Dropping every picture, set down exactly the lines in the entries below, starting with the line with "- Encapsulation" and going on through the line with "# Tech workflow".

(Document images with source code)
Segment Open

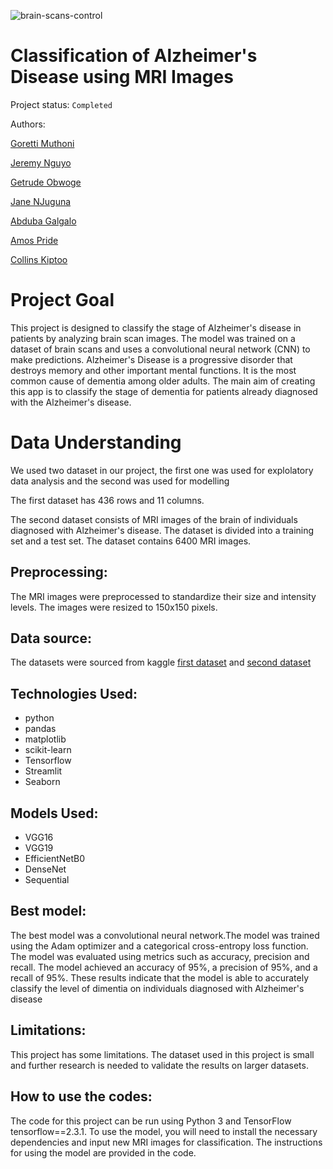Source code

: ![brain-scans-control](https://user-images.githubusercontent.com/106226707/212004815-a18049cf-6d8a-41d8-aeab-e09101e185ae.jpg)

# Classification of Alzheimer's Disease using MRI Images
Project status: `Completed`

Authors:

[Goretti Muthoni](https://github.com/Gorreti)

[Jeremy Nguyo](https://github.com/NguyoJer)

[Getrude Obwoge](https://github.com/Getty3102)

[Jane NJuguna](https://github.com/janejeshen)

[Abduba Galgalo]()

[Amos Pride](https://github.com/amoskiito)

[Collins Kiptoo](https://github.com/Collins-Kiptoo)

# Project Goal

This project is designed to classify the stage of Alzheimer's disease in patients by analyzing brain scan images. The model was trained on a dataset of brain scans and uses a convolutional neural network (CNN) to make predictions.
Alzheimer's Disease is a progressive disorder that destroys memory and other important mental functions. It is the most common cause of dementia among older adults. The main aim of creating this app is to classify the stage of dementia for patients already diagnosed with the Alzheimer's disease.

# Data Understanding
We used two dataset in our project, the first one was used for explolatory data analysis and the second was used for modelling

The first dataset has 436 rows and 11 columns.

The second dataset consists of MRI images of the brain of individuals diagnosed with Alzheimer's disease. The dataset is divided into a training set and a test set. The dataset contains 6400 MRI images.

## Preprocessing:
The MRI images were preprocessed to standardize their size and intensity levels. The images were resized to 150x150 pixels.

## Data source: 
The datasets were sourced from kaggle [first dataset](https://www.kaggle.com/code/obrienmitch94/alzheimer-s-analysis/data) and [second dataset](https://www.kaggle.com/datasets/tourist55/alzheimers-dataset-4-class-of-images)

## Technologies Used:
* python 
* pandas
* matplotlib
* scikit-learn
* Tensorflow
* Streamlit
* Seaborn

## Models Used:
* VGG16
* VGG19
* EfficientNetB0
* DenseNet
* Sequential

## Best model:

The best model was a convolutional neural network.The model was trained using the Adam optimizer and a categorical cross-entropy loss function. The model was evaluated using metrics such as accuracy, precision and  recall.
The model achieved an accuracy of 95%, a precision of 95%, and a recall of 95%. These results indicate that the model is able to accurately classify the level of dimentia on individuals diagnosed with Alzheimer's disease

## Limitations:

This project has some limitations. The dataset used in this project is small and further research is needed to validate the results on larger datasets. 

## How to use the codes:
The code for this project can be run using Python 3 and TensorFlow tensorflow==2.3.1. To use the model, you will need to install the necessary dependencies and input new MRI images for classification. The instructions for using the model are provided in the code.
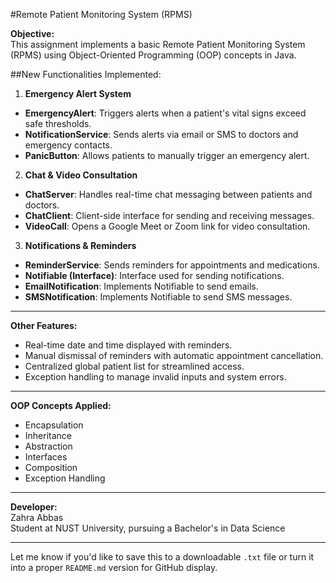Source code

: 


#Remote Patient Monitoring System (RPMS)

**Objective:**  
This assignment implements a basic Remote Patient Monitoring System (RPMS) using Object-Oriented Programming (OOP) concepts in Java.


##New Functionalities Implemented:

1. **Emergency Alert System**  
- **EmergencyAlert**: Triggers alerts when a patient's vital signs exceed safe thresholds.  
- **NotificationService**: Sends alerts via email or SMS to doctors and emergency contacts.  
- **PanicButton**: Allows patients to manually trigger an emergency alert.

2. **Chat & Video Consultation**  
- **ChatServer**: Handles real-time chat messaging between patients and doctors.  
- **ChatClient**: Client-side interface for sending and receiving messages.  
- **VideoCall**: Opens a Google Meet or Zoom link for video consultation.

3. **Notifications & Reminders**  
- **ReminderService**: Sends reminders for appointments and medications.  
- **Notifiable (Interface)**: Interface used for sending notifications.  
- **EmailNotification**: Implements Notifiable to send emails.  
- **SMSNotification**: Implements Notifiable to send SMS messages.

---

**Other Features:**  
- Real-time date and time displayed with reminders.  
- Manual dismissal of reminders with automatic appointment cancellation.  
- Centralized global patient list for streamlined access.  
- Exception handling to manage invalid inputs and system errors.

---

**OOP Concepts Applied:**  
- Encapsulation  
- Inheritance  
- Abstraction  
- Interfaces  
- Composition  
- Exception Handling

---

**Developer:**  
Zahra Abbas  
Student at NUST University, pursuing a Bachelor's in Data Science

---

Let me know if you'd like to save this to a downloadable `.txt` file or turn it into a proper `README.md` version for GitHub display.
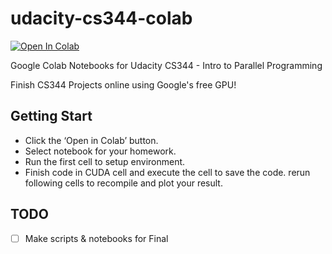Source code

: # udacity-cs344-colab

[![Open In Colab](https://colab.research.google.com/assets/colab-badge.svg)](https://colab.research.google.com/github/zhsky2017/udacity-cs344-colab)

Google Colab Notebooks for Udacity CS344 - Intro to Parallel Programming

Finish CS344 Projects online using Google's free GPU!

## Getting Start

- Click the ‘Open in Colab’ button.
- Select notebook for your homework.
- Run the first cell to setup environment.
- Finish code in CUDA cell and execute the cell to save the code. rerun following cells to recompile and plot your result.

## TODO
- [ ] Make scripts & notebooks for Final

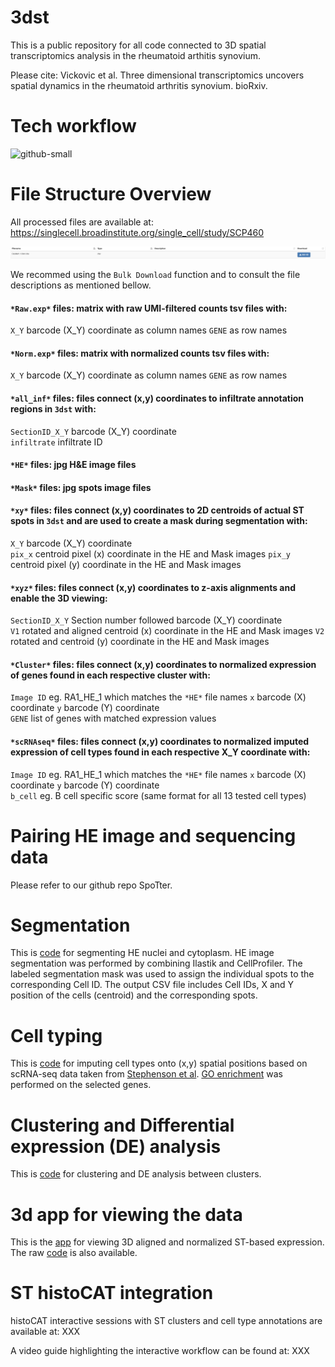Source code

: # 3dst

This is a public repository for all code connected to 3D spatial transcriptomics analysis in the rheumatoid arthitis synovium. 

Please cite: Vickovic et al. Three dimensional transcriptomics uncovers spatial dynamics in the rheumatoid arthritis synovium. bioRxiv. 


# Tech workflow
![github-small](https://github.com/klarman-cell-observatory/3dst/blob/master/workflow.png)

# File Structure Overview
All processed files are available at: https://singlecell.broadinstitute.org/single_cell/study/SCP460

![github-small](https://github.com/klarman-cell-observatory/3dst/blob/master/files.png)

We recommed using the `Bulk Download` function and to consult the file descriptions as mentioned bellow. 

#### `*Raw.exp*` files: matrix with raw UMI-filtered counts tsv files with:
`X_Y` barcode (X_Y) coordinate as column names
`GENE` as row names 

#### `*Norm.exp*` files: matrix with normalized counts tsv files with:
`X_Y` barcode (X_Y) coordinate as column names
`GENE` as row names 

#### `*all_inf*` files: files connect (x,y) coordinates to infiltrate annotation regions in `3dst` with:
`SectionID_X_Y` barcode (X_Y) coordinate  
`infiltrate` infiltrate ID 

#### `*HE*` files: jpg H&E image files

#### `*Mask*` files: jpg spots image files

#### `*xy*` files: files connect (x,y) coordinates to 2D centroids of actual ST spots in `3dst` and are used to create a mask during segmentation with:
`X_Y` barcode (X_Y) coordinate  
`pix_x` centroid pixel (x) coordinate in the HE and Mask images
`pix_y` centroid pixel (y) coordinate in the HE and Mask images

#### `*xyz*` files: files connect (x,y) coordinates to z-axis alignments and enable the 3D viewing:
`SectionID_X_Y` Section number followed barcode (X_Y) coordinate  
`V1` rotated and aligned centroid (x) coordinate in the HE and Mask images
`V2` rotated and centroid (y) coordinate in the HE and Mask images

#### `*Cluster*` files: files connect (x,y) coordinates to normalized expression of genes found in each respective cluster with:
`Image ID` eg. RA1_HE_1 which matches the `*HE*` file names
`x` barcode (X) coordinate 
`y` barcode (Y) coordinate  
`GENE` list of genes with matched expression values 

#### `*scRNAseq*` files: files connect (x,y) coordinates to normalized imputed expression of cell types found in each respective X_Y coordinate with:
`Image ID` eg. RA1_HE_1 which matches the `*HE*` file names
`x` barcode (X) coordinate 
`y` barcode (Y) coordinate  
`b_cell` eg. B cell specific score (same format for all 13 tested cell types)

# Pairing HE image and sequencing data
Please refer to our github repo SpoTter. 

# Segmentation
This is [code](./segmentation) for segmenting HE nuclei and cytoplasm. HE image segmentation was performed by combining Ilastik and CellProfiler. The labeled segmentation mask was used to assign the individual spots to the corresponding Cell ID. The output CSV file includes Cell IDs, X and Y position of the cells (centroid) and the corresponding spots.

# Cell typing 
This is [code](./cell_typing) for imputing cell types onto (x,y) spatial positions based on scRNA-seq data taken from [Stephenson et al](https://www.nature.com/articles/s41467-017-02659-x). [GO enrichment](./GO_enrichment) was performed on the selected genes. 

# Clustering and Differential expression (DE) analysis
This is [code](./de_analysis) for clustering and DE analysis between clusters.

# 3d app for viewing the data
This is the [app](https://spatialtranscriptomics3d.shinyapps.io/3DSeTH_RA/) for viewing 3D aligned and normalized ST-based expression. The raw [code](./app) is also available. 

# ST histoCAT integration
histoCAT interactive sessions with ST clusters and cell type annotations are available at: XXX

A video guide highlighting the interactive workflow can be found at: XXX
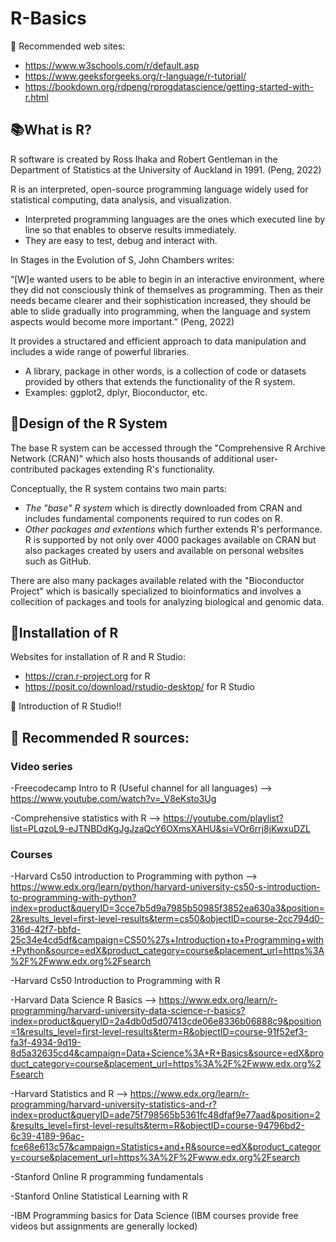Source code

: # R-Basics
📌 Recommended web sites:
- https://www.w3schools.com/r/default.asp
- https://www.geeksforgeeks.org/r-language/r-tutorial/
- https://bookdown.org/rdpeng/rprogdatascience/getting-started-with-r.html

## 📚What is R?
R software is created by Ross Ihaka and Robert Gentleman in the Department of Statistics at the University of Auckland in 1991. (Peng, 2022)

R is an interpreted, open-source programming language widely used for statistical computing, data analysis, and visualization.
- Interpreted programming languages are the ones which executed line by line so that enables to observe results immediately.
- They are easy to test, debug and interact with.

In Stages in the Evolution of S, John Chambers writes:

“[W]e wanted users to be able to begin in an interactive environment, where they did not consciously think of themselves as programming. Then as their needs became clearer and their sophistication increased, they should be able to slide gradually into programming, when the language and system aspects would become more important.” (Peng, 2022)

It provides a structared and efficient approach to data manipulation and includes a wide range of powerful libraries.
- A library, package in other words, is a collection of code or datasets provided by others that extends the functionality of the R system.
- Examples: ggplot2, dplyr, Bioconductor, etc.

## 📘Design of the R System
The base R system can be accessed through the "Comprehensive R Archive Network (CRAN)" which also hosts thousands of additional user-contributed packages extending R's functionality.

Conceptually, the R system contains two main parts:
- *The "base" R system* which is directly downloaded from CRAN and includes fundamental components required to run codes on R.
- *Other packages and extentions* which further extends R's performance. R is supported by not only over 4000 packages available on CRAN but also packages created by users and available on personal websites such as GitHub.

There are also many packages available related with the "Bioconductor Project" which is basically specialized to bioinformatics and involves a collecition of packages and tools for analyzing biological and genomic data. 

## 📗Installation of R
Websites for installation of R and R Studio:
- https://cran.r-project.org for R
- https://posit.co/download/rstudio-desktop/ for R Studio

📍 Introduction of R Studio!!

## 📌 Recommended R sources:

### Video series

-Freecodecamp Intro to R (Useful channel for all languages) —> https://www.youtube.com/watch?v=_V8eKsto3Ug

-Comprehensive statistics with R —> https://youtube.com/playlist?list=PLqzoL9-eJTNBDdKgJgJzaQcY6OXmsXAHU&si=VOr6rrj8jKwxuDZL


### Courses

-Harvard Cs50 introduction to Programming with python —> https://www.edx.org/learn/python/harvard-university-cs50-s-introduction-to-programming-with-python?index=product&queryID=3cce7b5d9a7985b50985f3852ea630a3&position=2&results_level=first-level-results&term=cs50&objectID=course-2cc794d0-316d-42f7-bbfd-25c34e4cd5df&campaign=CS50%27s+Introduction+to+Programming+with+Python&source=edX&product_category=course&placement_url=https%3A%2F%2Fwww.edx.org%2Fsearch

-Harvard Cs50 Introduction to Programming with R 

-Harvard Data Science R Basics —> https://www.edx.org/learn/r-programming/harvard-university-data-science-r-basics?index=product&queryID=2a4db0d5d07413cde06e8336b06888c9&position=1&results_level=first-level-results&term=R&objectID=course-91f52ef3-fa3f-4934-9d19-8d5a32635cd4&campaign=Data+Science%3A+R+Basics&source=edX&product_category=course&placement_url=https%3A%2F%2Fwww.edx.org%2Fsearch

-Harvard Statistics and R —> https://www.edx.org/learn/r-programming/harvard-university-statistics-and-r?index=product&queryID=ade75f798565b5361fc48dfaf9e77aad&position=2&results_level=first-level-results&term=R&objectID=course-94796bd2-6c39-4189-96ac-fce68e613c57&campaign=Statistics+and+R&source=edX&product_category=course&placement_url=https%3A%2F%2Fwww.edx.org%2Fsearch

-Stanford Online R programming fundamentals

-Stanford Online Statistical Learning with R

-IBM Programming basics for Data Science (IBM courses provide free videos but assignments are generally locked)

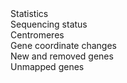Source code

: <div class="left-menu-part left-menu-item"><a routerLink="/status/genome-overview">Statistics</a></div>
<div class="left-menu-part left-menu-item"><a routerLink="/status/sequencing-status">Sequencing status</a></div>
<div class="left-menu-part left-sub-menu-item"><a routerLink="/status/centromeres">Centromeres</a></div>
<div class="left-menu-part left-menu-item"><a routerLink="/status/gene-coordinate-changes">Gene coordinate changes</a></div>
<div class="left-menu-part left-menu-item"><a routerLink="/status/new-and-removed-genes">New and removed genes</a></div>
<div class="left-menu-part left-menu-item"><a routerLink="/status/unmapped_genes">Unmapped genes</a></div>
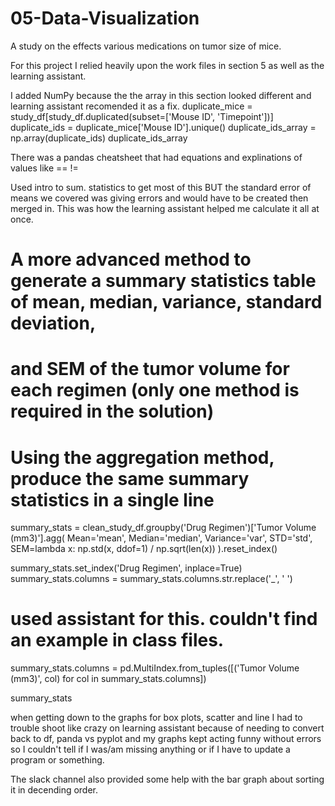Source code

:# 05-Data-Visualization

A study on the effects various medications on tumor size of mice.

For this project I relied heavily upon the work files in section 5 as well as the learning assistant.

I added NumPy because the the array in this section looked different and learning assistant recomended it as a fix.
    duplicate_mice = study_df[study_df.duplicated(subset=['Mouse ID', 'Timepoint'])]
    duplicate_ids = duplicate_mice['Mouse ID'].unique()
    duplicate_ids_array = np.array(duplicate_ids)
    duplicate_ids_array


There was a pandas cheatsheet that had equations and explinations of values like == !=

Used intro to sum. statistics to get most of this BUT the standard error of means we covered was giving errors and would have to be created then
merged in. This was how the learning assistant helped me calculate it all at once.


# A more advanced method to generate a summary statistics table of mean, median, variance, standard deviation,
# and SEM of the tumor volume for each regimen (only one method is required in the solution)

# Using the aggregation method, produce the same summary statistics in a single line
summary_stats = clean_study_df.groupby('Drug Regimen')['Tumor Volume (mm3)'].agg(
    Mean='mean',
    Median='median',
    Variance='var',
    STD='std',
    SEM=lambda x: np.std(x, ddof=1) / np.sqrt(len(x))
).reset_index()

summary_stats.set_index('Drug Regimen', inplace=True)
summary_stats.columns = summary_stats.columns.str.replace('_', ' ')

# used assistant for this. couldn't find an example in class files.

summary_stats.columns = pd.MultiIndex.from_tuples([('Tumor Volume (mm3)', col) for col in summary_stats.columns])

summary_stats

when getting down to the graphs for box plots, scatter and line I had to trouble shoot like crazy on learning assistant because of needing to convert back to df, panda vs pyplot 
and my graphs kept acting funny without errors so I couldn't tell if I was/am missing anything or if I have to update a program or something.

The slack channel also provided some help with the bar graph about sorting it in decending order.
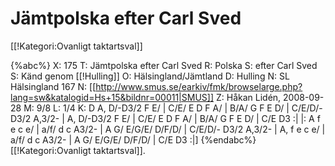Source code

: # Jämtpolska efter Carl Sved

[[!Kategori:Ovanligt taktartsval]]

{%abc%}
X: 175
T: Jämtpolska efter Carl Sved
R: Polska
S: efter Carl Sved
S: Känd genom [[!Hulling]]
O: Hälsingland/Jämtland
D: Hulling
N: SL Hälsingland 167
N: [[http://www.smus.se/earkiv/fmk/browselarge.php?lang=sw&katalogid=Hs+15&bildnr=00011|SMUS]]
Z: Håkan Lidén, 2008-09-28
M: 9/8
L: 1/4
K: D
A, D/-D3/2 F E/ | C/E/ E D F A/ | B/A/ G F E D/ | C/E/D/- D3/2 A,3/2- |
A, D/-D3/2 F E/ | C/E/ E D F A/ | B/A/ G F E D/ | C/E D3 :|
|: A f e c e/ | a/f/ d c A3/2- | A G/ E/G/E/ D/F/D/ | C/E/D/- D3/2 A,3/2- |
A, f e c e/ | a/f/ d c A3/2- | A G/ E/G/E/ D/F/D/ | C/E D3 :|]
{%endabc%}
[[!Kategori:Ovanligt taktartsval]].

Segment Closed

Exercise answer:
- Encapsulation  
- Inheritance  
- Abstraction  
- Interfaces  
- Composition  
- Exception Handling

---

**Developer:**  
Zahra Abbas  
Student at NUST University, pursuing a Bachelor's in Data Science

---

Let me know if you'd like to save this to a downloadable `.txt` file or turn it into a proper `README.md` version for GitHub display.
Source code

: # udacity-cs344-colab

[![Open In Colab](https://colab.research.google.com/assets/colab-badge.svg)](https://colab.research.google.com/github/zhsky2017/udacity-cs344-colab)

Google Colab Notebooks for Udacity CS344 - Intro to Parallel Programming

Finish CS344 Projects online using Google's free GPU!

## Getting Start

- Click the ‘Open in Colab’ button.
- Select notebook for your homework.
- Run the first cell to setup environment.
- Finish code in CUDA cell and execute the cell to save the code. rerun following cells to recompile and plot your result.

## TODO
- [ ] Make scripts & notebooks for Final

Source code

: # 3dst

This is a public repository for all code connected to 3D spatial transcriptomics analysis in the rheumatoid arthitis synovium. 

Please cite: Vickovic et al. Three dimensional transcriptomics uncovers spatial dynamics in the rheumatoid arthritis synovium. bioRxiv. 


# Tech workflow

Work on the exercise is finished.